Minnesota!
Shoeless in Minnesota
- Joined
- Sep 15, 1999
- Messages
- 14,237
What's most important to your child? What kind of environment would he thrive in? What classes and activities are offered that he would join? Trying to figure out which school is "the best" school is maddening. You only have to find the best school fit for your individual child. What's great for some, isn't a good fit for others. One of my children went to a few small charter schools which suited her needs very well. At one point we tried a large public high school for her and she was overwhelmed, like trying to fit a square peg in a round whole. We wanted it to work, but it was a disaster until she got back into a smaller environment more tailored to her learning needs.
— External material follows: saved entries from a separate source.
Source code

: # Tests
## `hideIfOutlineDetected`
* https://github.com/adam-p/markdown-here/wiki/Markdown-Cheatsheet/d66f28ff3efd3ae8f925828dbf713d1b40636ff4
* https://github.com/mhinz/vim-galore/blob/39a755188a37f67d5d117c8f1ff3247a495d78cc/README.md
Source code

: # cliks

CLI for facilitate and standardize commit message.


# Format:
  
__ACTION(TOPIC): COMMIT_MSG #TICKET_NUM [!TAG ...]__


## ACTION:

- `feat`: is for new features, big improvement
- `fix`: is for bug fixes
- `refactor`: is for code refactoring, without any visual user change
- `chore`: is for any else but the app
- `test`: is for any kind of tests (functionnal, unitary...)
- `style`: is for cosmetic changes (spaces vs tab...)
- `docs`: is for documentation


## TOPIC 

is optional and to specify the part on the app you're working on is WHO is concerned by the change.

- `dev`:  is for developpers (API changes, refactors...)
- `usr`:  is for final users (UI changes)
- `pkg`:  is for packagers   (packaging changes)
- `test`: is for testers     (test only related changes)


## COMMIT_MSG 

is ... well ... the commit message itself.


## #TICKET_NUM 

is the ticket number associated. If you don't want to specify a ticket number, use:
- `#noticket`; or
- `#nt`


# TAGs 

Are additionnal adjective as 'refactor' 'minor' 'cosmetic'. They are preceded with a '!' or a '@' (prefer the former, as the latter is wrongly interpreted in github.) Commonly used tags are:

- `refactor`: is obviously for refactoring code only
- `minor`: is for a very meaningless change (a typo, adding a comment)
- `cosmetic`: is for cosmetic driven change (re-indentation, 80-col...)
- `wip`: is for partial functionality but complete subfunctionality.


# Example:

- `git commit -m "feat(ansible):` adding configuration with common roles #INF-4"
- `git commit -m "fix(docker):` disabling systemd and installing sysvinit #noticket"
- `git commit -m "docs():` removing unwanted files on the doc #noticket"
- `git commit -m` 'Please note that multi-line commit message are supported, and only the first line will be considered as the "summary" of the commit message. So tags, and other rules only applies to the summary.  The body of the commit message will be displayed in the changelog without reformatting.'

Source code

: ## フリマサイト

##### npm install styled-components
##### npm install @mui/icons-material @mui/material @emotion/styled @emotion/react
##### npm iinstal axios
Our younger daughter is the complete opposite. She loves the big city public school. She's had a ton of class options to choose, and she is getting great grades, plus she enjoys playing on the volleyball team. The large size doesn't bother her at all. She has a diverse friend group, and she loves going many of the sports games and activities. A lot of people don't consider her city school a "good" school, when you look at test scores and data and compare them to suburbs or privates. But in a school that large, there is a definite segment of AP and IB classes and sizable group of college-bound peers. We just came back from her conferences, and we were impressed with all of her teachers as well.
Very wise advice...thank you! My kids are opposite as you can get, so it has been a challenge to maintain them in some sort of "sameness" for the ease of it. However, this is where it will all change.
I am definitely going to look at what offers what he needs, at a school where he will be starting clean, and pick the best from that. It is so simple - I am not sure why I didn't come to that conclusion, ha!! Hard to see when you are in the thick of it - I have spent quite a few years regretting schooling choices I have made for him up to this point, so the fear of choosing wrong again is strong, I admit. I need him to be somewhere that nobody knows the torment he has gone through, where he can be amongst A LOT of kids, in the hopes of finding someone he can call a friend, and has the opportunities - social, academic, physical - that he deserves.